Der Nutzen von Biomarkern in der Onkologie ist vielfältig: Vor der Diagnose könnten sie beim Screening und bei der Risikobeurteilung helfen, im Rahmen der Diagnose dann dazu beitragen, den Tumor näher zu charakterisieren und im späteren Verlauf schließlich die Wahl weiterer Therapien erleichtern oder zum Monitoring auf Rezidive dienen. Insofern könnte man mit Biomarkern zukünftig vielleicht das Ziel erreichen, Melanome zu heilen. Nur: „Wir können sie noch nicht richtig anwenden“, gab Prof. Dr. Reinhard Dummer vom Universitätsspital Zürich zu bedenken. Derzeit befinde man sich noch in einem Lernprozess.

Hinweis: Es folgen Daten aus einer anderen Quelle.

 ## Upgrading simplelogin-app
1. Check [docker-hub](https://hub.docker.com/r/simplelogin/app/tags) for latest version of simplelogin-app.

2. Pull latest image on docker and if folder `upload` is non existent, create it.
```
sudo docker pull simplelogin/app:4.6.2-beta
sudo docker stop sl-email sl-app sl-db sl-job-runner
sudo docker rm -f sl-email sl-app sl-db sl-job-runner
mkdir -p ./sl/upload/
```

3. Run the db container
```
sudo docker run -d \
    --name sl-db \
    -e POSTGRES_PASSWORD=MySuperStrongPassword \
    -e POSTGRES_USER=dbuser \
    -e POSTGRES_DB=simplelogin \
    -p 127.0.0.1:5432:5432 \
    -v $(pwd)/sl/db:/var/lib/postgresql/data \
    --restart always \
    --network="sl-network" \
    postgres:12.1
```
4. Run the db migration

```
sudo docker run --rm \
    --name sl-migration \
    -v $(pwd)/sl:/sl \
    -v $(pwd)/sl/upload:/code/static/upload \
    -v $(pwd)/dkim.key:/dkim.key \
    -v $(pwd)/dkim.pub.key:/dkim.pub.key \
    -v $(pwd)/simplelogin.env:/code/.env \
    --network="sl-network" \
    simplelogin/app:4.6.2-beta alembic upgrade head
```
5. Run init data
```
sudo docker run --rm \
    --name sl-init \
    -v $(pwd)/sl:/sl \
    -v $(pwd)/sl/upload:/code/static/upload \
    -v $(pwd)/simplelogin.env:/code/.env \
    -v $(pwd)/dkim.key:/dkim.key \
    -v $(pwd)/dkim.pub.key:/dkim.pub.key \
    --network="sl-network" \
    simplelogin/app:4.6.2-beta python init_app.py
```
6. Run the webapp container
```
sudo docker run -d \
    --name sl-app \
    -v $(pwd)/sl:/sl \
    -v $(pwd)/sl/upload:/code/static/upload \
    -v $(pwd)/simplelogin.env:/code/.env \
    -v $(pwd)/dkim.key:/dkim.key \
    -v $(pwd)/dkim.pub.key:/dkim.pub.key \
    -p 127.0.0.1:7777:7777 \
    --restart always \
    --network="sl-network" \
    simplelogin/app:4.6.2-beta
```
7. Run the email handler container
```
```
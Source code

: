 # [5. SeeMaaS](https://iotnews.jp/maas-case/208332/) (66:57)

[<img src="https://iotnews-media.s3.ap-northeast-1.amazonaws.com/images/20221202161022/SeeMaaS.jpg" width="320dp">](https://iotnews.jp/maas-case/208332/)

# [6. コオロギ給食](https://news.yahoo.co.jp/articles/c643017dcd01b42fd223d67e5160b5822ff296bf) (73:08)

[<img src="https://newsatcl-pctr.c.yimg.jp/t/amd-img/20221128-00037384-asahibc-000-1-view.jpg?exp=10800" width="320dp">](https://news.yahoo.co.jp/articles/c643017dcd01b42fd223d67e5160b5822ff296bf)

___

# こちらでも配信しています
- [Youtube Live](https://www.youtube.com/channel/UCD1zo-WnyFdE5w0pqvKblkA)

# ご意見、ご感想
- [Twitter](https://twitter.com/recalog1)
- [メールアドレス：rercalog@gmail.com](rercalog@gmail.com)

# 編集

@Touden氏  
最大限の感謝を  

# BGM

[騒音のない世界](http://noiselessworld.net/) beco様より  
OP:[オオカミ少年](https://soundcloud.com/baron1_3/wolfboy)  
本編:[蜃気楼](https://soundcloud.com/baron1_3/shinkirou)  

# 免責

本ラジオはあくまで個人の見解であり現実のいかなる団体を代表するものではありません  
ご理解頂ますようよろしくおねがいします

Ein Problem sei, dass Biomarker immer nur so gut seien, wie die Daten, die mit ihnen verknüpft sind. Und die besten Daten erhalte man aus klinischen Studien, sagte der Referent. Daher freute er sich, dass Medikamenten-Studien wie COMBI-AD oder COLUMBUS bereits von Beginn an auch die genetischen und transkriptomischen Veränderungen im Tumorgewebe und seiner Umgebung berücksichtigten.
Die Ergebnisse beider Studien hatten dargestellt, dass eine Kombination aus BRAF- und MEK-Inhibitor bei fortgeschrittenen Melanomen mit BRAF-Mutation das progressionsfreie und das Gesamtüberleben gegenüber Placebo bzw. einem BRAF-Inhibitor allein verbesserten. Anhand der zusätzlichen molekularen Marker ließ sich jedoch feststellen, dass nicht alle Betroffenen gleichermaßen profitierten, hob der Referent hervor.
Ein Plus: Hoher IFN-g-Spiegel, aber wenig Mutationen
Eine besondere Rolle spielten offenbar die Anzahl der tumorspezifischen Mutationen und die T-Zell-Inflammation, wie Prof. Dummer ausführte. So hatten Teilnehmende mit hoher Mutationslast und hohen Interferon-g-Spiegeln unter einer adjuvanten Therapie mit Dabrafenib plus Trametinib zwar die beste Prognose mit dem besten Outcome – das allerdings auch unter Placebo, sodass der Effekt nicht signifikant ausfiel. Diese Merkmalskonstellation wies also auf eine insgesamt vorteilhafte Prognose hin. Den größten Benefit durch die Kombinationstherapie hatten dagegen diejenigen, die bei hohen IFN-g-Spiegeln nur wenige Mutationen aufwiesen. In dieser Patient:innengruppe senkte die Kombination das Risiko für Rückfälle oder Versterben gegenüber dem Placebo um 69 %.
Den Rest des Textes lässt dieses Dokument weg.